Press Release Dec 19, 2023

Wolves Return to Colorado Marking a Milestone for Wildlife Recovery

The homecoming of gray wolves to Colorado signifies a beacon of what is possible when we all commit to restoring our public lands.” -  Tracy Coppola, NPCA's Colorado Senior Program Manager

Denver, CO - This week, Colorado state wildlife officials released the first group of 5 gray wolves following a 2020 ballot initiative passed by Colorado voters to reintroduce wolves to the state. The National Parks Conservation Association (NPCA) celebrates this release as a milestone for wolf recovery and wildlife in our public lands.

Led by the Colorado Parks and Wildlife Commission (CPW), this release is a vital step in Colorado’s multi-year plan to establish a self-sustaining wolf population. CPW plans to introduce up to 15 wolves on the Western Slope each year for the next 3-5 years while tracking and monitoring their progress.
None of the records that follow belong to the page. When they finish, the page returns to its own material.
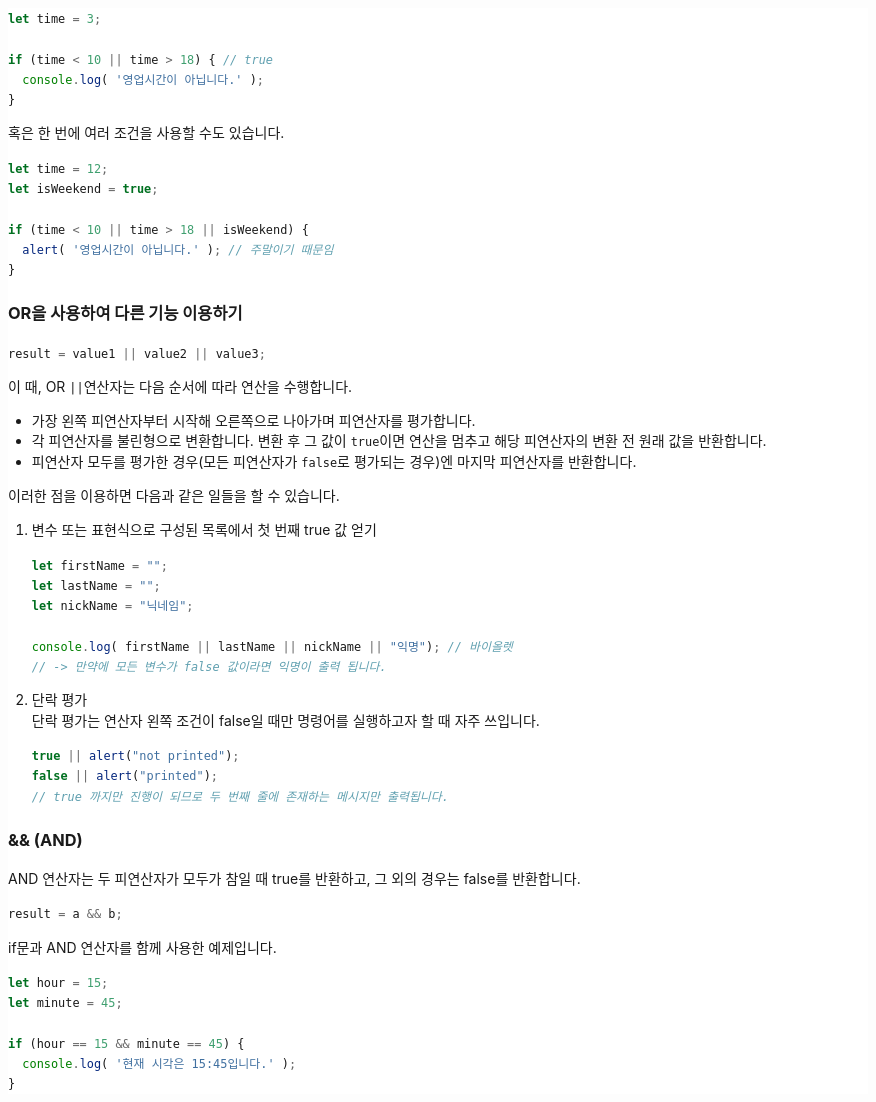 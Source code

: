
``` js
let time = 3;

if (time < 10 || time > 18) { // true
  console.log( '영업시간이 아닙니다.' );
}
```
혹은 한 번에 여러 조건을 사용할 수도 있습니다.

``` js
let time = 12;
let isWeekend = true;

if (time < 10 || time > 18 || isWeekend) {
  alert( '영업시간이 아닙니다.' ); // 주말이기 때문임
}
```

### OR을 사용하여 다른 기능 이용하기

``` js
result = value1 || value2 || value3;
```
이 때, OR ```||```연산자는 다음 순서에 따라 연산을 수행합니다.

- 가장 왼쪽 피연산자부터 시작해 오른쪽으로 나아가며 피연산자를 평가합니다.
- 각 피연산자를 불린형으로 변환합니다. 변환 후 그 값이 ```true```이면 연산을 멈추고 해당 피연산자의 변환 전 원래 값을 반환합니다.
- 피연산자 모두를 평가한 경우(모든 피연산자가 ```false```로 평가되는 경우)엔 마지막 피연산자를 반환합니다.

이러한 점을 이용하면 다음과 같은 일들을 할 수 있습니다.
1. 변수 또는 표현식으로 구성된 목록에서 첫 번째 true 값 얻기
    ``` js
    let firstName = "";
    let lastName = "";
    let nickName = "닉네임";

    console.log( firstName || lastName || nickName || "익명"); // 바이올렛
    // -> 만약에 모든 변수가 false 값이라면 익명이 출력 됩니다.
    ```

2. 단락 평가   
    단락 평가는 연산자 왼쪽 조건이 false일 때만 명령어를 실행하고자 할 때 자주 쓰입니다.
    ``` js
    true || alert("not printed");
    false || alert("printed");
    // true 까지만 진행이 되므로 두 번째 줄에 존재하는 메시지만 출력됩니다.
    ```

### && (AND)
AND 연산자는 두 피연산자가 모두가 참일 때 true를 반환하고, 그 외의 경우는 false를 반환합니다.
``` js
result = a && b;
```

if문과 AND 연산자를 함께 사용한 예제입니다.
``` js
let hour = 15;
let minute = 45;

if (hour == 15 && minute == 45) {
  console.log( '현재 시각은 15:45입니다.' );
}
```
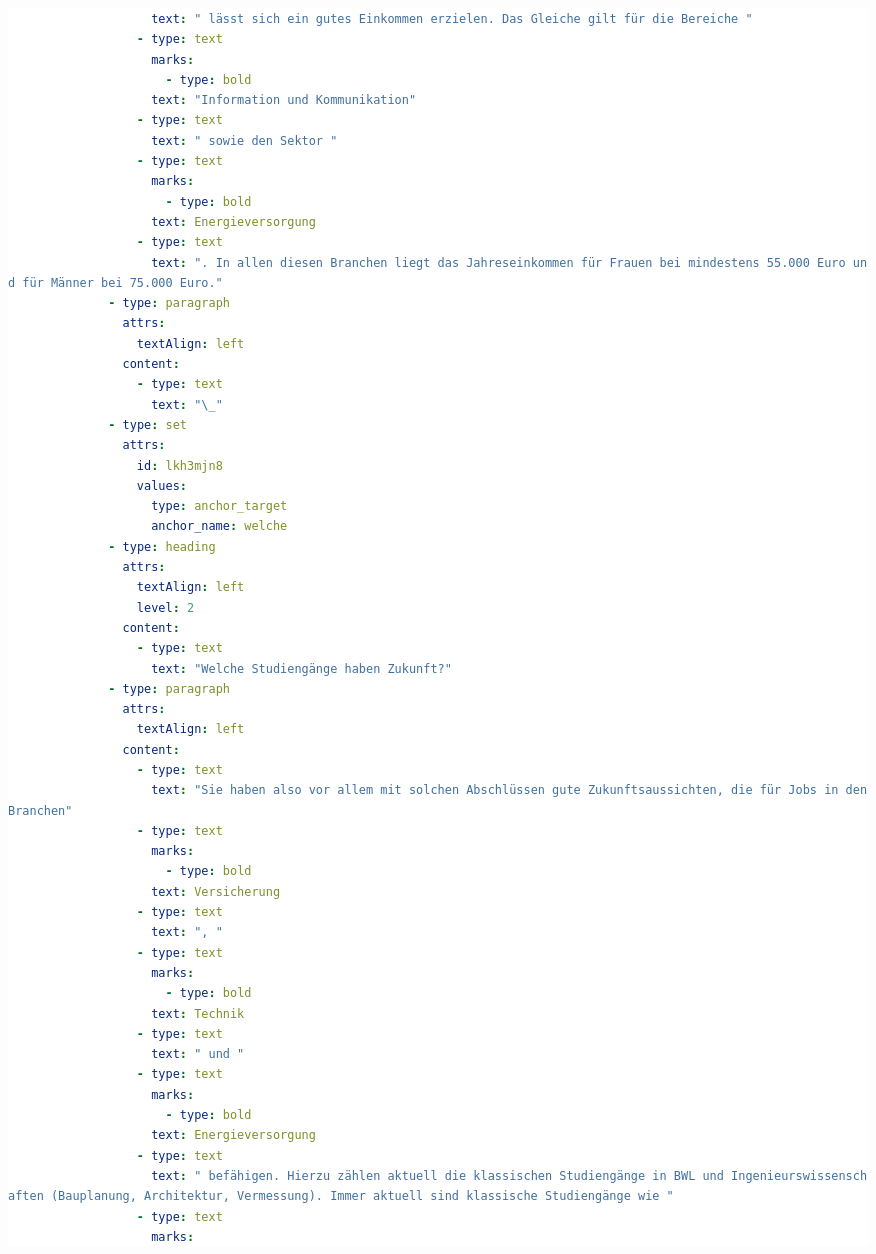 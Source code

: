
 ```yaml
                    text: " lässt sich ein gutes Einkommen erzielen. Das Gleiche gilt für die Bereiche "
                  - type: text
                    marks:
                      - type: bold
                    text: "Information und Kommunikation"
                  - type: text
                    text: " sowie den Sektor "
                  - type: text
                    marks:
                      - type: bold
                    text: Energieversorgung
                  - type: text
                    text: ". In allen diesen Branchen liegt das Jahreseinkommen für Frauen bei mindestens 55.000 Euro und für Männer bei 75.000 Euro."
              - type: paragraph
                attrs:
                  textAlign: left
                content:
                  - type: text
                    text: "\_"
              - type: set
                attrs:
                  id: lkh3mjn8
                  values:
                    type: anchor_target
                    anchor_name: welche
              - type: heading
                attrs:
                  textAlign: left
                  level: 2
                content:
                  - type: text
                    text: "Welche Studiengänge haben Zukunft?"
              - type: paragraph
                attrs:
                  textAlign: left
                content:
                  - type: text
                    text: "Sie haben also vor allem mit solchen Abschlüssen gute Zukunftsaussichten, die für Jobs in den Branchen"
                  - type: text
                    marks:
                      - type: bold
                    text: Versicherung
                  - type: text
                    text: ", "
                  - type: text
                    marks:
                      - type: bold
                    text: Technik
                  - type: text
                    text: " und "
                  - type: text
                    marks:
                      - type: bold
                    text: Energieversorgung
                  - type: text
                    text: " befähigen. Hierzu zählen aktuell die klassischen Studiengänge in BWL und Ingenieurswissenschaften (Bauplanung, Architektur, Vermessung). Immer aktuell sind klassische Studiengänge wie "
                  - type: text
                    marks:
```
While initially released on state and private lands, these wolves are expected to move into federally managed areas, including Black Canyon of the Gunnison and Rocky Mountain National Parks. According to a new national wildlife poll, 84% of Americans support restoring gray wolf populations to national parks in the lower 48 states.

Once on the brink of extermination, wolves were among the first animals protected by the Endangered Species Act when their numbers dwindled to fewer than a thousand and, by the 1940s, were eradicated from Colorado. NPCA applauds state leaders and conservation groups for leading wolf recovery efforts in Colorado.

Statement from Tracy Coppola, Colorado Senior Program Manager with the National Parks Conservation Association (NPCA):

“As we celebrate the much-anticipated homecoming of gray wolves to Colorado, we look towards the broader commitment to wildlife recovery in the United States; it’s a beacon of what is possible when we all commit to restoring our public lands.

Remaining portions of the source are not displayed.